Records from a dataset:
______

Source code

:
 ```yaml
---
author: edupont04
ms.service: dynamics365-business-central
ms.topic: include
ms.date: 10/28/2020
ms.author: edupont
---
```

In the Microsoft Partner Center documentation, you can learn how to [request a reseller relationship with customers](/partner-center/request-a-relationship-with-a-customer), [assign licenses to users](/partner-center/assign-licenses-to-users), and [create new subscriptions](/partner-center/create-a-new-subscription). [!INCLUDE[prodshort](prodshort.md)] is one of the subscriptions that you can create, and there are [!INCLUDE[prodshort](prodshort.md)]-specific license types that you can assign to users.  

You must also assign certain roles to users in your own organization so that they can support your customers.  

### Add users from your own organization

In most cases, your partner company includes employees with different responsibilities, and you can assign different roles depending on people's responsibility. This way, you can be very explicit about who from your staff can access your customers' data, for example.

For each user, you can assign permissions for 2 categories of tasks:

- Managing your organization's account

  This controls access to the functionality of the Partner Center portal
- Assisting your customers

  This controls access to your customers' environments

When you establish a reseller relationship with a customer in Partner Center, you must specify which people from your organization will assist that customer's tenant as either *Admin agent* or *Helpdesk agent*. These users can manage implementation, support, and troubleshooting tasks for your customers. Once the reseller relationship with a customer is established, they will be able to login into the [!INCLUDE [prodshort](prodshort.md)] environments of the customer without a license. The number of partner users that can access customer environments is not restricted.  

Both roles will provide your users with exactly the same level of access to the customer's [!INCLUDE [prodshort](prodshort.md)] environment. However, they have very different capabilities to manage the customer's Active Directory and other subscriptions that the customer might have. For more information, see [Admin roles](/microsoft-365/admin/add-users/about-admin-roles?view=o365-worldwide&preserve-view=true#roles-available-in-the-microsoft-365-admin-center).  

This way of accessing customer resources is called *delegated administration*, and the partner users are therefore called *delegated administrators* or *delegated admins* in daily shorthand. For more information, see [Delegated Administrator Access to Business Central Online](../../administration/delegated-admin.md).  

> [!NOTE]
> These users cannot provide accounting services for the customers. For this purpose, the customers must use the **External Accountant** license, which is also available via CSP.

______

What to do
Reproduce every entry above without a single alteration.

Worked solution
Source code

:
 ```yaml
---
author: edupont04
ms.service: dynamics365-business-central
ms.topic: include
ms.date: 10/28/2020
ms.author: edupont
---
```

In the Microsoft Partner Center documentation, you can learn how to [request a reseller relationship with customers](/partner-center/request-a-relationship-with-a-customer), [assign licenses to users](/partner-center/assign-licenses-to-users), and [create new subscriptions](/partner-center/create-a-new-subscription). [!INCLUDE[prodshort](prodshort.md)] is one of the subscriptions that you can create, and there are [!INCLUDE[prodshort](prodshort.md)]-specific license types that you can assign to users.  

You must also assign certain roles to users in your own organization so that they can support your customers.  

### Add users from your own organization

In most cases, your partner company includes employees with different responsibilities, and you can assign different roles depending on people's responsibility. This way, you can be very explicit about who from your staff can access your customers' data, for example.

For each user, you can assign permissions for 2 categories of tasks:

- Managing your organization's account

  This controls access to the functionality of the Partner Center portal
- Assisting your customers

  This controls access to your customers' environments

When you establish a reseller relationship with a customer in Partner Center, you must specify which people from your organization will assist that customer's tenant as either *Admin agent* or *Helpdesk agent*. These users can manage implementation, support, and troubleshooting tasks for your customers. Once the reseller relationship with a customer is established, they will be able to login into the [!INCLUDE [prodshort](prodshort.md)] environments of the customer without a license. The number of partner users that can access customer environments is not restricted.  

Both roles will provide your users with exactly the same level of access to the customer's [!INCLUDE [prodshort](prodshort.md)] environment. However, they have very different capabilities to manage the customer's Active Directory and other subscriptions that the customer might have. For more information, see [Admin roles](/microsoft-365/admin/add-users/about-admin-roles?view=o365-worldwide&preserve-view=true#roles-available-in-the-microsoft-365-admin-center).  

This way of accessing customer resources is called *delegated administration*, and the partner users are therefore called *delegated administrators* or *delegated admins* in daily shorthand. For more information, see [Delegated Administrator Access to Business Central Online](../../administration/delegated-admin.md).  

> [!NOTE]
> These users cannot provide accounting services for the customers. For this purpose, the customers must use the **External Accountant** license, which is also available via CSP.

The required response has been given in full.